[Directions]:
Output the full listing below, keeping each line exact.

[Given data]:

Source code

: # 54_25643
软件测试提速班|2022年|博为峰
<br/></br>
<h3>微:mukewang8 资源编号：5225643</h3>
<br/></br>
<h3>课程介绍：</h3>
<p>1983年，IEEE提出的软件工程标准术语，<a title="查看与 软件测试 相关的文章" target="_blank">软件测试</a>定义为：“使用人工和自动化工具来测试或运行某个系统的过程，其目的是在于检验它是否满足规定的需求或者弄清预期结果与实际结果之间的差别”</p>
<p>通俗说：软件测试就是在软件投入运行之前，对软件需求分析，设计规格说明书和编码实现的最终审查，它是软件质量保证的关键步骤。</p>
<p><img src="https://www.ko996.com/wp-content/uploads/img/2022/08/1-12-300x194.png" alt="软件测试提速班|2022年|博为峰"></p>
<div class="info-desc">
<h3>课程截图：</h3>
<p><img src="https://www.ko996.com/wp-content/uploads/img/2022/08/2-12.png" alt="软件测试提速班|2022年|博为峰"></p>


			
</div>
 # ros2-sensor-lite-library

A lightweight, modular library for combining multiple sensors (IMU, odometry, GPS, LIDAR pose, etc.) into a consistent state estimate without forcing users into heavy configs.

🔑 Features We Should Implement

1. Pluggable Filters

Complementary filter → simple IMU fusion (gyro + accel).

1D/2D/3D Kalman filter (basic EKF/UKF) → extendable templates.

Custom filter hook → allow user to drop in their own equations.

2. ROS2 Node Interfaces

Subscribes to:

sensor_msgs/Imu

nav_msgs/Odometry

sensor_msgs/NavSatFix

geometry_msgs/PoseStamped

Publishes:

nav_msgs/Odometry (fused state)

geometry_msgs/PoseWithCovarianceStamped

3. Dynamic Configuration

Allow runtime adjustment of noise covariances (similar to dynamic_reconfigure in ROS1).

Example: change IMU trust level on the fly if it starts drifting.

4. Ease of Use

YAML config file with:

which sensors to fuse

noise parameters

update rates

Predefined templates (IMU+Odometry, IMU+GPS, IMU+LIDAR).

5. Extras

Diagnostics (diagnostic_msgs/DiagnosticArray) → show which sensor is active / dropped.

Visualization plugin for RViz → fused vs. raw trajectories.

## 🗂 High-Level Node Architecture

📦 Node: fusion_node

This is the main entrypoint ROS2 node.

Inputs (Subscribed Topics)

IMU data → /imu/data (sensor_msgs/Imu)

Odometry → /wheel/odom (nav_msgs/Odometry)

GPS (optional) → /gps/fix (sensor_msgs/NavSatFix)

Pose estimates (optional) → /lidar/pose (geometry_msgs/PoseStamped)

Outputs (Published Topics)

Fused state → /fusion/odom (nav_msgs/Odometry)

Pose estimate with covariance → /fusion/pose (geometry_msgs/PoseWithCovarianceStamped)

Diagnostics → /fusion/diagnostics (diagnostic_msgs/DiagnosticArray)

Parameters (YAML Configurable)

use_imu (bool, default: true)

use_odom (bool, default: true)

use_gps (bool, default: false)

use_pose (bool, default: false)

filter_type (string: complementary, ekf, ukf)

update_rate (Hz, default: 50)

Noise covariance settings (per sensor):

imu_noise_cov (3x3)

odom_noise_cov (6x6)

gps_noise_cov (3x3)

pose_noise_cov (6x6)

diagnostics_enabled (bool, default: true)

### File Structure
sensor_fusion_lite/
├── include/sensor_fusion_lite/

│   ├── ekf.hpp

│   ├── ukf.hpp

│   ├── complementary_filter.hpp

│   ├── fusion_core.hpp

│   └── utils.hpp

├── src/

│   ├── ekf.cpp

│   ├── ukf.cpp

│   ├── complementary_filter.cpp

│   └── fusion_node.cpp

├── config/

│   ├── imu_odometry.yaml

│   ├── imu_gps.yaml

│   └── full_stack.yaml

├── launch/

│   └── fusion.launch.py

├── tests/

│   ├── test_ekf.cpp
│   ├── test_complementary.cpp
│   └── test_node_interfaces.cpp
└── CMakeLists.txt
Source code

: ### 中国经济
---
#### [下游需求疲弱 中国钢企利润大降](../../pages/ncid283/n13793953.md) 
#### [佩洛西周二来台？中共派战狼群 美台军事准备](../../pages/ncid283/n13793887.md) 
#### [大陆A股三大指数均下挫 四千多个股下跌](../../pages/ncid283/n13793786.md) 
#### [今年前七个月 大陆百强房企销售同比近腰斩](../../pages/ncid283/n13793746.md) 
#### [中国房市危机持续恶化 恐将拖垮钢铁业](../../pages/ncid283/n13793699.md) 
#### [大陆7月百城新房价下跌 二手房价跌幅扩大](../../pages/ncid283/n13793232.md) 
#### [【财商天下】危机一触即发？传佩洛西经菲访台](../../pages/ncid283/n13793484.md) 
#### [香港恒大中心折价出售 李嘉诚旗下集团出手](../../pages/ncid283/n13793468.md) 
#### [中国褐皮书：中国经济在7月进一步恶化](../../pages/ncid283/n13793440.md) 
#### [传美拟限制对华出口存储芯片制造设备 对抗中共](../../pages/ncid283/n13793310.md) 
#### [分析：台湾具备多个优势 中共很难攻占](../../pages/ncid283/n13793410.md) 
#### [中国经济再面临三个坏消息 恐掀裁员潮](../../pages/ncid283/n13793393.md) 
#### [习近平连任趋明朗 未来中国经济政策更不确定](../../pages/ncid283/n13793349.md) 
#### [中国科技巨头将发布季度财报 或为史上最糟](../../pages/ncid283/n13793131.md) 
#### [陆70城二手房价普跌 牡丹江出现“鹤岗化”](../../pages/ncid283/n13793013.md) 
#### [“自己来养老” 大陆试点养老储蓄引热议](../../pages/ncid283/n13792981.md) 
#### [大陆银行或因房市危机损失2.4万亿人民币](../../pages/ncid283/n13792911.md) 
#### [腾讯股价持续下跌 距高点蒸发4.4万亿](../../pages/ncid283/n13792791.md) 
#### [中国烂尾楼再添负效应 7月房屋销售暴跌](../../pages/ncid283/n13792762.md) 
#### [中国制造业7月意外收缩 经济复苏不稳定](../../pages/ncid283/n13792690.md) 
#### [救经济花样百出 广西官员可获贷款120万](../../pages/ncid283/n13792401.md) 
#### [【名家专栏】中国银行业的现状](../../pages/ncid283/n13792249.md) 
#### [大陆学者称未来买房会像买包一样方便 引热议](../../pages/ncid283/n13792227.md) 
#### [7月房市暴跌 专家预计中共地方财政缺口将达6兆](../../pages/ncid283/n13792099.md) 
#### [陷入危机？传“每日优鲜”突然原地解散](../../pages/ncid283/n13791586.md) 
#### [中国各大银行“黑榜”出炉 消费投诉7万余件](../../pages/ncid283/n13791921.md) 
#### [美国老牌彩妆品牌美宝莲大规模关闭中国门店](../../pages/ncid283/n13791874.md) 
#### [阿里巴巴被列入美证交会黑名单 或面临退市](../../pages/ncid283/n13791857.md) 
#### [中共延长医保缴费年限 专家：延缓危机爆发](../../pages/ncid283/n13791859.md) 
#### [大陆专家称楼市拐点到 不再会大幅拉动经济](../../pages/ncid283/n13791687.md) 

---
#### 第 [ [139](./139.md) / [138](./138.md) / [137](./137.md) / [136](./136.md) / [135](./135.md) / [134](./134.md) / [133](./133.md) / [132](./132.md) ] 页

[Response below]:
Source code

: # 54_25643
软件测试提速班|2022年|博为峰
<br/></br>
<h3>微:mukewang8 资源编号：5225643</h3>
<br/></br>
<h3>课程介绍：</h3>
<p>1983年，IEEE提出的软件工程标准术语，<a title="查看与 软件测试 相关的文章" target="_blank">软件测试</a>定义为：“使用人工和自动化工具来测试或运行某个系统的过程，其目的是在于检验它是否满足规定的需求或者弄清预期结果与实际结果之间的差别”</p>
<p>通俗说：软件测试就是在软件投入运行之前，对软件需求分析，设计规格说明书和编码实现的最终审查，它是软件质量保证的关键步骤。</p>
<p><img src="https://www.ko996.com/wp-content/uploads/img/2022/08/1-12-300x194.png" alt="软件测试提速班|2022年|博为峰"></p>
<div class="info-desc">
<h3>课程截图：</h3>
<p><img src="https://www.ko996.com/wp-content/uploads/img/2022/08/2-12.png" alt="软件测试提速班|2022年|博为峰"></p>


			
</div>
 # ros2-sensor-lite-library

A lightweight, modular library for combining multiple sensors (IMU, odometry, GPS, LIDAR pose, etc.) into a consistent state estimate without forcing users into heavy configs.

🔑 Features We Should Implement

1. Pluggable Filters

Complementary filter → simple IMU fusion (gyro + accel).

1D/2D/3D Kalman filter (basic EKF/UKF) → extendable templates.

Custom filter hook → allow user to drop in their own equations.

2. ROS2 Node Interfaces

Subscribes to:

sensor_msgs/Imu

nav_msgs/Odometry

sensor_msgs/NavSatFix

geometry_msgs/PoseStamped

Publishes:

nav_msgs/Odometry (fused state)

geometry_msgs/PoseWithCovarianceStamped

3. Dynamic Configuration

Allow runtime adjustment of noise covariances (similar to dynamic_reconfigure in ROS1).

Example: change IMU trust level on the fly if it starts drifting.

4. Ease of Use

YAML config file with:

which sensors to fuse

noise parameters

update rates

Predefined templates (IMU+Odometry, IMU+GPS, IMU+LIDAR).

5. Extras

Diagnostics (diagnostic_msgs/DiagnosticArray) → show which sensor is active / dropped.

Visualization plugin for RViz → fused vs. raw trajectories.

## 🗂 High-Level Node Architecture

📦 Node: fusion_node

This is the main entrypoint ROS2 node.

Inputs (Subscribed Topics)

IMU data → /imu/data (sensor_msgs/Imu)

Odometry → /wheel/odom (nav_msgs/Odometry)

GPS (optional) → /gps/fix (sensor_msgs/NavSatFix)

Pose estimates (optional) → /lidar/pose (geometry_msgs/PoseStamped)

Outputs (Published Topics)

Fused state → /fusion/odom (nav_msgs/Odometry)

Pose estimate with covariance → /fusion/pose (geometry_msgs/PoseWithCovarianceStamped)

Diagnostics → /fusion/diagnostics (diagnostic_msgs/DiagnosticArray)

Parameters (YAML Configurable)

use_imu (bool, default: true)

use_odom (bool, default: true)

use_gps (bool, default: false)

use_pose (bool, default: false)

filter_type (string: complementary, ekf, ukf)

update_rate (Hz, default: 50)

Noise covariance settings (per sensor):

imu_noise_cov (3x3)

odom_noise_cov (6x6)

gps_noise_cov (3x3)

pose_noise_cov (6x6)

diagnostics_enabled (bool, default: true)

### File Structure
sensor_fusion_lite/
├── include/sensor_fusion_lite/

│   ├── ekf.hpp

│   ├── ukf.hpp

│   ├── complementary_filter.hpp

│   ├── fusion_core.hpp

│   └── utils.hpp

├── src/

│   ├── ekf.cpp

│   ├── ukf.cpp

│   ├── complementary_filter.cpp

│   └── fusion_node.cpp

├── config/

│   ├── imu_odometry.yaml

│   ├── imu_gps.yaml

│   └── full_stack.yaml

├── launch/

│   └── fusion.launch.py

├── tests/

│   ├── test_ekf.cpp
│   ├── test_complementary.cpp
│   └── test_node_interfaces.cpp
└── CMakeLists.txt
Source code

: ### 中国经济
---
#### [下游需求疲弱 中国钢企利润大降](../../pages/ncid283/n13793953.md) 
#### [佩洛西周二来台？中共派战狼群 美台军事准备](../../pages/ncid283/n13793887.md) 
#### [大陆A股三大指数均下挫 四千多个股下跌](../../pages/ncid283/n13793786.md) 
#### [今年前七个月 大陆百强房企销售同比近腰斩](../../pages/ncid283/n13793746.md) 
#### [中国房市危机持续恶化 恐将拖垮钢铁业](../../pages/ncid283/n13793699.md) 
#### [大陆7月百城新房价下跌 二手房价跌幅扩大](../../pages/ncid283/n13793232.md) 
#### [【财商天下】危机一触即发？传佩洛西经菲访台](../../pages/ncid283/n13793484.md) 
#### [香港恒大中心折价出售 李嘉诚旗下集团出手](../../pages/ncid283/n13793468.md) 
#### [中国褐皮书：中国经济在7月进一步恶化](../../pages/ncid283/n13793440.md) 
#### [传美拟限制对华出口存储芯片制造设备 对抗中共](../../pages/ncid283/n13793310.md) 
#### [分析：台湾具备多个优势 中共很难攻占](../../pages/ncid283/n13793410.md) 
#### [中国经济再面临三个坏消息 恐掀裁员潮](../../pages/ncid283/n13793393.md) 
#### [习近平连任趋明朗 未来中国经济政策更不确定](../../pages/ncid283/n13793349.md) 
#### [中国科技巨头将发布季度财报 或为史上最糟](../../pages/ncid283/n13793131.md) 
#### [陆70城二手房价普跌 牡丹江出现“鹤岗化”](../../pages/ncid283/n13793013.md) 
#### [“自己来养老” 大陆试点养老储蓄引热议](../../pages/ncid283/n13792981.md) 
#### [大陆银行或因房市危机损失2.4万亿人民币](../../pages/ncid283/n13792911.md) 
#### [腾讯股价持续下跌 距高点蒸发4.4万亿](../../pages/ncid283/n13792791.md) 
#### [中国烂尾楼再添负效应 7月房屋销售暴跌](../../pages/ncid283/n13792762.md) 
#### [中国制造业7月意外收缩 经济复苏不稳定](../../pages/ncid283/n13792690.md) 
#### [救经济花样百出 广西官员可获贷款120万](../../pages/ncid283/n13792401.md) 
#### [【名家专栏】中国银行业的现状](../../pages/ncid283/n13792249.md) 
#### [大陆学者称未来买房会像买包一样方便 引热议](../../pages/ncid283/n13792227.md) 
#### [7月房市暴跌 专家预计中共地方财政缺口将达6兆](../../pages/ncid283/n13792099.md) 
#### [陷入危机？传“每日优鲜”突然原地解散](../../pages/ncid283/n13791586.md) 
#### [中国各大银行“黑榜”出炉 消费投诉7万余件](../../pages/ncid283/n13791921.md) 
#### [美国老牌彩妆品牌美宝莲大规模关闭中国门店](../../pages/ncid283/n13791874.md) 
#### [阿里巴巴被列入美证交会黑名单 或面临退市](../../pages/ncid283/n13791857.md) 
#### [中共延长医保缴费年限 专家：延缓危机爆发](../../pages/ncid283/n13791859.md) 
#### [大陆专家称楼市拐点到 不再会大幅拉动经济](../../pages/ncid283/n13791687.md) 

---
#### 第 [ [139](./139.md) / [138](./138.md) / [137](./137.md) / [136](./136.md) / [135](./135.md) / [134](./134.md) / [133](./133.md) / [132](./132.md) ] 页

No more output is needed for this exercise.